● **Data shown**
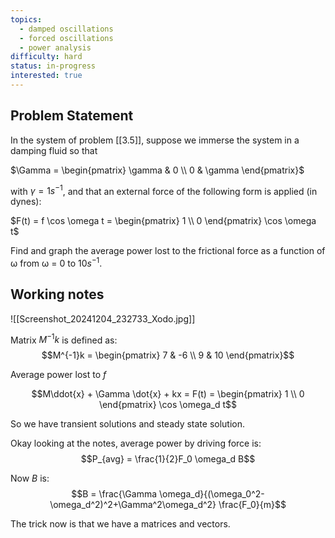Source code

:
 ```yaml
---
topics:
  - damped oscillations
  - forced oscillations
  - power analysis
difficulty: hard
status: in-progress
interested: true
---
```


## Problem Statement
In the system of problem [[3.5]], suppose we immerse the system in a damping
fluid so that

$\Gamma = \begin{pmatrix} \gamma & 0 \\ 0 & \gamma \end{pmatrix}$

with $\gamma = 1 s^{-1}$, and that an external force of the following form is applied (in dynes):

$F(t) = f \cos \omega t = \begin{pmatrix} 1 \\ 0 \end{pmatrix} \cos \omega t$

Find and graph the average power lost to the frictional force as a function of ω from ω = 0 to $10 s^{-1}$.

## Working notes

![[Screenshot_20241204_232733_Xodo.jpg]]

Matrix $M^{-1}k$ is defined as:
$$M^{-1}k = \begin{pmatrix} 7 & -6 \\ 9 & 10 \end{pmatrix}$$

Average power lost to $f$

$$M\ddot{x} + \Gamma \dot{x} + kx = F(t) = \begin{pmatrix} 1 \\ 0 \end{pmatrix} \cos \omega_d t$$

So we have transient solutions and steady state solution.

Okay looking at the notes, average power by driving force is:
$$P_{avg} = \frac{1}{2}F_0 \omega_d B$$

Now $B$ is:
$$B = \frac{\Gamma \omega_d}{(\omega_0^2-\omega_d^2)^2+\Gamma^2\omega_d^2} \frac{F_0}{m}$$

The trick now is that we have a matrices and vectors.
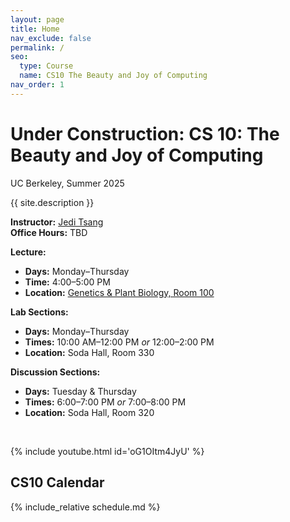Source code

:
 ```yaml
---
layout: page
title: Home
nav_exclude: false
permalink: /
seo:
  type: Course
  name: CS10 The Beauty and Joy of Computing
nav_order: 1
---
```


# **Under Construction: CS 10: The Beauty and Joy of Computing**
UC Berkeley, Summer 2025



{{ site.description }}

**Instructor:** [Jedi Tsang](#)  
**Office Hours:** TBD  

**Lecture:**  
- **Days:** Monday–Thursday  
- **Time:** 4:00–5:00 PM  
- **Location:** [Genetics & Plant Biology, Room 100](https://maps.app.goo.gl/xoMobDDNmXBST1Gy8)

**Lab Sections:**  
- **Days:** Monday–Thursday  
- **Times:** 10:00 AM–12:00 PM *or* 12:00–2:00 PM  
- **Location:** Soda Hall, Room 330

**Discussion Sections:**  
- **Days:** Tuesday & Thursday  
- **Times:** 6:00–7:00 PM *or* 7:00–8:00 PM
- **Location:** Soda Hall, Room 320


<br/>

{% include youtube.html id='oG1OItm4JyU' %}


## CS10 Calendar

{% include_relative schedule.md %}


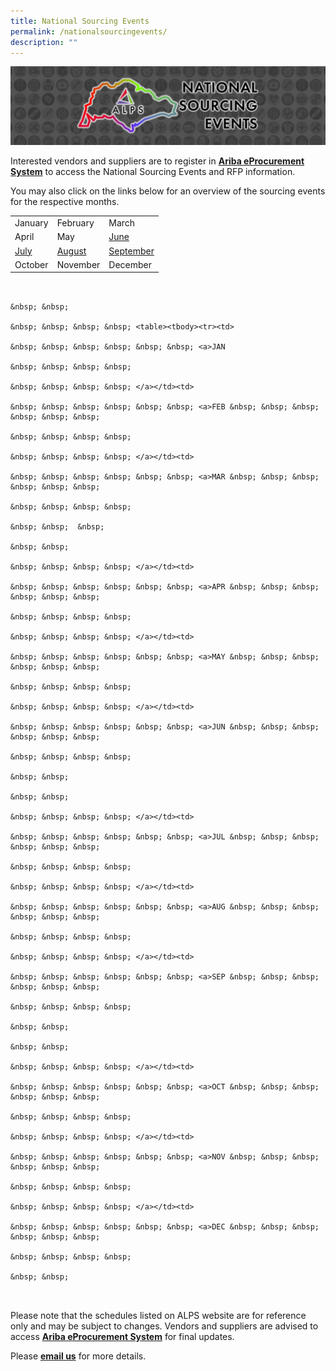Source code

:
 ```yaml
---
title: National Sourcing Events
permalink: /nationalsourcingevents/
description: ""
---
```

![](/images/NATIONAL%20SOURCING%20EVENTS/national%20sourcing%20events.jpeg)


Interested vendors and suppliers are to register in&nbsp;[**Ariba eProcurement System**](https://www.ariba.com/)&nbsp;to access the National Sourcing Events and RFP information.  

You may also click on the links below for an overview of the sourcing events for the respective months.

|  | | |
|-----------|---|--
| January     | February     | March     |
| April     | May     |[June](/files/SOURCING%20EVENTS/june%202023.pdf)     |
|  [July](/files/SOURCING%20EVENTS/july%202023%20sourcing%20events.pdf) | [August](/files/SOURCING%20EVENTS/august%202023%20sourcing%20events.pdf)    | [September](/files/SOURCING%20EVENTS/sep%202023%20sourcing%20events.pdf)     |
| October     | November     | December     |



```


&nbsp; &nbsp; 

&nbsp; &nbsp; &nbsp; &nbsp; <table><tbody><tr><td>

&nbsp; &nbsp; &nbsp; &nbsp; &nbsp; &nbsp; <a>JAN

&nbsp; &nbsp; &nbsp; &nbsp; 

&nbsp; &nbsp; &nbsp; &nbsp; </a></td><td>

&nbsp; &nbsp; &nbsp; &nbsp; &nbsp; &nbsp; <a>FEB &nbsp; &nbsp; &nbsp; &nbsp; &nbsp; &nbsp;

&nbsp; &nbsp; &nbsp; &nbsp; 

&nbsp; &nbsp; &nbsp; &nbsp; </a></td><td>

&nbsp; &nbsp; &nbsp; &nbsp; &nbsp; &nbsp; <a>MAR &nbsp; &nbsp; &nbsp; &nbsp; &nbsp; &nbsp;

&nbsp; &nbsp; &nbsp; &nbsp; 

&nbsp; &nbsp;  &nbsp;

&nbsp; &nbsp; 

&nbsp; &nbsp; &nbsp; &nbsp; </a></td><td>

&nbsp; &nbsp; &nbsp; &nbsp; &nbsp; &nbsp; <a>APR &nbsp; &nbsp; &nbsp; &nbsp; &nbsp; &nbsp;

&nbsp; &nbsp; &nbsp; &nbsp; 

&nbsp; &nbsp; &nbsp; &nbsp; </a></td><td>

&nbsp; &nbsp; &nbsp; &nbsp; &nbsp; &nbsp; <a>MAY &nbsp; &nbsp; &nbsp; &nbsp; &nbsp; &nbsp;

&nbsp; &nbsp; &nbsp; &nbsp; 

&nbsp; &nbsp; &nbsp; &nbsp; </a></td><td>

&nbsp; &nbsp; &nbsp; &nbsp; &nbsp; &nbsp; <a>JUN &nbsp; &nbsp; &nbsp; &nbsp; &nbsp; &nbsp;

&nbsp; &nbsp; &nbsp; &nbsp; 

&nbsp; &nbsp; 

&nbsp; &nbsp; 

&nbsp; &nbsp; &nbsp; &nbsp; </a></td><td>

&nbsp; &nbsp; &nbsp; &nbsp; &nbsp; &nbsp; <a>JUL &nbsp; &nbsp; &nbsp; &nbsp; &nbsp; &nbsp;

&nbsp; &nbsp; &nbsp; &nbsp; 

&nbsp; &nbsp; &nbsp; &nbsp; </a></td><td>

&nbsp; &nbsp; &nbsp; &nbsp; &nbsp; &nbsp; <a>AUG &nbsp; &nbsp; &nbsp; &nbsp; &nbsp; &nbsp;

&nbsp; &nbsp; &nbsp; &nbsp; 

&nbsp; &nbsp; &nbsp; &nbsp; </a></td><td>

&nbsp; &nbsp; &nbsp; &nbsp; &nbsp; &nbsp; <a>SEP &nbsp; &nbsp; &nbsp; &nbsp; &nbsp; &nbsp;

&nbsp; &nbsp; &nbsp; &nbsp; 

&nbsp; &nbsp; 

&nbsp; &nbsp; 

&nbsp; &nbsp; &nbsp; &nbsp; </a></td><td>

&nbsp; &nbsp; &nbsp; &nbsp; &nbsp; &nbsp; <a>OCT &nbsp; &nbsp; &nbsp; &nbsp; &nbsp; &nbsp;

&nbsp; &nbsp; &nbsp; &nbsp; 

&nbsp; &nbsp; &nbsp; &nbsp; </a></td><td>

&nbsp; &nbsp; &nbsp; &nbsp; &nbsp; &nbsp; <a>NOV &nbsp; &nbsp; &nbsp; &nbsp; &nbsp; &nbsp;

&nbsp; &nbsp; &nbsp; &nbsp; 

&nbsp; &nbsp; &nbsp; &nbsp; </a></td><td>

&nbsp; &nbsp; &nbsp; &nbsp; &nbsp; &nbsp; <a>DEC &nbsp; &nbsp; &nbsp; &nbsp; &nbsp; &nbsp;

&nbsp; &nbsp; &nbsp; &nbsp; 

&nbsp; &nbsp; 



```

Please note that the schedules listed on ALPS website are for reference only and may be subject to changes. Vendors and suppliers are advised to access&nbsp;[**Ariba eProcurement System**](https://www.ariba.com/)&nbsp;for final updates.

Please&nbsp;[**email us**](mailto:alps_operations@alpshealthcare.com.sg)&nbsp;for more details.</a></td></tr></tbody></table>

● **Work request**
Repeat the lines above exactly, and keep every picture out.

● **Response to this task**
Source code

:
 ```yaml
---
topics:
  - damped oscillations
  - forced oscillations
  - power analysis
difficulty: hard
status: in-progress
interested: true
---
```


## Problem Statement
In the system of problem [[3.5]], suppose we immerse the system in a damping
fluid so that

$\Gamma = \begin{pmatrix} \gamma & 0 \\ 0 & \gamma \end{pmatrix}$

with $\gamma = 1 s^{-1}$, and that an external force of the following form is applied (in dynes):

$F(t) = f \cos \omega t = \begin{pmatrix} 1 \\ 0 \end{pmatrix} \cos \omega t$

Find and graph the average power lost to the frictional force as a function of ω from ω = 0 to $10 s^{-1}$.

## Working notes

![[Screenshot_20241204_232733_Xodo.jpg]]

Matrix $M^{-1}k$ is defined as:
$$M^{-1}k = \begin{pmatrix} 7 & -6 \\ 9 & 10 \end{pmatrix}$$

Average power lost to $f$

$$M\ddot{x} + \Gamma \dot{x} + kx = F(t) = \begin{pmatrix} 1 \\ 0 \end{pmatrix} \cos \omega_d t$$

So we have transient solutions and steady state solution.

Okay looking at the notes, average power by driving force is:
$$P_{avg} = \frac{1}{2}F_0 \omega_d B$$

Now $B$ is:
$$B = \frac{\Gamma \omega_d}{(\omega_0^2-\omega_d^2)^2+\Gamma^2\omega_d^2} \frac{F_0}{m}$$

The trick now is that we have a matrices and vectors.
Source code

:
 ```yaml
---
layout: page
title: Home
nav_exclude: false
permalink: /
seo:
  type: Course
  name: CS10 The Beauty and Joy of Computing
nav_order: 1
---
```


# **Under Construction: CS 10: The Beauty and Joy of Computing**
UC Berkeley, Summer 2025



{{ site.description }}

**Instructor:** [Jedi Tsang](#)  
**Office Hours:** TBD  

**Lecture:**  
- **Days:** Monday–Thursday  
- **Time:** 4:00–5:00 PM  
- **Location:** [Genetics & Plant Biology, Room 100](https://maps.app.goo.gl/xoMobDDNmXBST1Gy8)

**Lab Sections:**  
- **Days:** Monday–Thursday  
- **Times:** 10:00 AM–12:00 PM *or* 12:00–2:00 PM  
- **Location:** Soda Hall, Room 330

**Discussion Sections:**  
- **Days:** Tuesday & Thursday  
- **Times:** 6:00–7:00 PM *or* 7:00–8:00 PM
- **Location:** Soda Hall, Room 320


<br/>

{% include youtube.html id='oG1OItm4JyU' %}


## CS10 Calendar

{% include_relative schedule.md %}


Source code

:
 ```yaml
---
title: National Sourcing Events
permalink: /nationalsourcingevents/
description: ""
---
```

![](/images/NATIONAL%20SOURCING%20EVENTS/national%20sourcing%20events.jpeg)


Interested vendors and suppliers are to register in&nbsp;[**Ariba eProcurement System**](https://www.ariba.com/)&nbsp;to access the National Sourcing Events and RFP information.  

You may also click on the links below for an overview of the sourcing events for the respective months.

|  | | |
|-----------|---|--
| January     | February     | March     |
| April     | May     |[June](/files/SOURCING%20EVENTS/june%202023.pdf)     |
|  [July](/files/SOURCING%20EVENTS/july%202023%20sourcing%20events.pdf) | [August](/files/SOURCING%20EVENTS/august%202023%20sourcing%20events.pdf)    | [September](/files/SOURCING%20EVENTS/sep%202023%20sourcing%20events.pdf)     |
| October     | November     | December     |



```


&nbsp; &nbsp; 

&nbsp; &nbsp; &nbsp; &nbsp; <table><tbody><tr><td>

&nbsp; &nbsp; &nbsp; &nbsp; &nbsp; &nbsp; <a>JAN

&nbsp; &nbsp; &nbsp; &nbsp; 

&nbsp; &nbsp; &nbsp; &nbsp; </a></td><td>

&nbsp; &nbsp; &nbsp; &nbsp; &nbsp; &nbsp; <a>FEB &nbsp; &nbsp; &nbsp; &nbsp; &nbsp; &nbsp;

&nbsp; &nbsp; &nbsp; &nbsp; 

&nbsp; &nbsp; &nbsp; &nbsp; </a></td><td>

&nbsp; &nbsp; &nbsp; &nbsp; &nbsp; &nbsp; <a>MAR &nbsp; &nbsp; &nbsp; &nbsp; &nbsp; &nbsp;

&nbsp; &nbsp; &nbsp; &nbsp; 

&nbsp; &nbsp;  &nbsp;

&nbsp; &nbsp; 

&nbsp; &nbsp; &nbsp; &nbsp; </a></td><td>

&nbsp; &nbsp; &nbsp; &nbsp; &nbsp; &nbsp; <a>APR &nbsp; &nbsp; &nbsp; &nbsp; &nbsp; &nbsp;

&nbsp; &nbsp; &nbsp; &nbsp; 

&nbsp; &nbsp; &nbsp; &nbsp; </a></td><td>

&nbsp; &nbsp; &nbsp; &nbsp; &nbsp; &nbsp; <a>MAY &nbsp; &nbsp; &nbsp; &nbsp; &nbsp; &nbsp;

&nbsp; &nbsp; &nbsp; &nbsp; 

&nbsp; &nbsp; &nbsp; &nbsp; </a></td><td>

&nbsp; &nbsp; &nbsp; &nbsp; &nbsp; &nbsp; <a>JUN &nbsp; &nbsp; &nbsp; &nbsp; &nbsp; &nbsp;

&nbsp; &nbsp; &nbsp; &nbsp; 

&nbsp; &nbsp; 

&nbsp; &nbsp; 

&nbsp; &nbsp; &nbsp; &nbsp; </a></td><td>

&nbsp; &nbsp; &nbsp; &nbsp; &nbsp; &nbsp; <a>JUL &nbsp; &nbsp; &nbsp; &nbsp; &nbsp; &nbsp;

&nbsp; &nbsp; &nbsp; &nbsp; 

&nbsp; &nbsp; &nbsp; &nbsp; </a></td><td>

&nbsp; &nbsp; &nbsp; &nbsp; &nbsp; &nbsp; <a>AUG &nbsp; &nbsp; &nbsp; &nbsp; &nbsp; &nbsp;

&nbsp; &nbsp; &nbsp; &nbsp; 

&nbsp; &nbsp; &nbsp; &nbsp; </a></td><td>

&nbsp; &nbsp; &nbsp; &nbsp; &nbsp; &nbsp; <a>SEP &nbsp; &nbsp; &nbsp; &nbsp; &nbsp; &nbsp;

&nbsp; &nbsp; &nbsp; &nbsp; 

&nbsp; &nbsp; 

&nbsp; &nbsp; 

&nbsp; &nbsp; &nbsp; &nbsp; </a></td><td>

&nbsp; &nbsp; &nbsp; &nbsp; &nbsp; &nbsp; <a>OCT &nbsp; &nbsp; &nbsp; &nbsp; &nbsp; &nbsp;

&nbsp; &nbsp; &nbsp; &nbsp; 

&nbsp; &nbsp; &nbsp; &nbsp; </a></td><td>

&nbsp; &nbsp; &nbsp; &nbsp; &nbsp; &nbsp; <a>NOV &nbsp; &nbsp; &nbsp; &nbsp; &nbsp; &nbsp;

&nbsp; &nbsp; &nbsp; &nbsp; 

&nbsp; &nbsp; &nbsp; &nbsp; </a></td><td>

&nbsp; &nbsp; &nbsp; &nbsp; &nbsp; &nbsp; <a>DEC &nbsp; &nbsp; &nbsp; &nbsp; &nbsp; &nbsp;

&nbsp; &nbsp; &nbsp; &nbsp; 

&nbsp; &nbsp; 



```

Please note that the schedules listed on ALPS website are for reference only and may be subject to changes. Vendors and suppliers are advised to access&nbsp;[**Ariba eProcurement System**](https://www.ariba.com/)&nbsp;for final updates.

Please&nbsp;[**email us**](mailto:alps_operations@alpshealthcare.com.sg)&nbsp;for more details.</a></td></tr></tbody></table>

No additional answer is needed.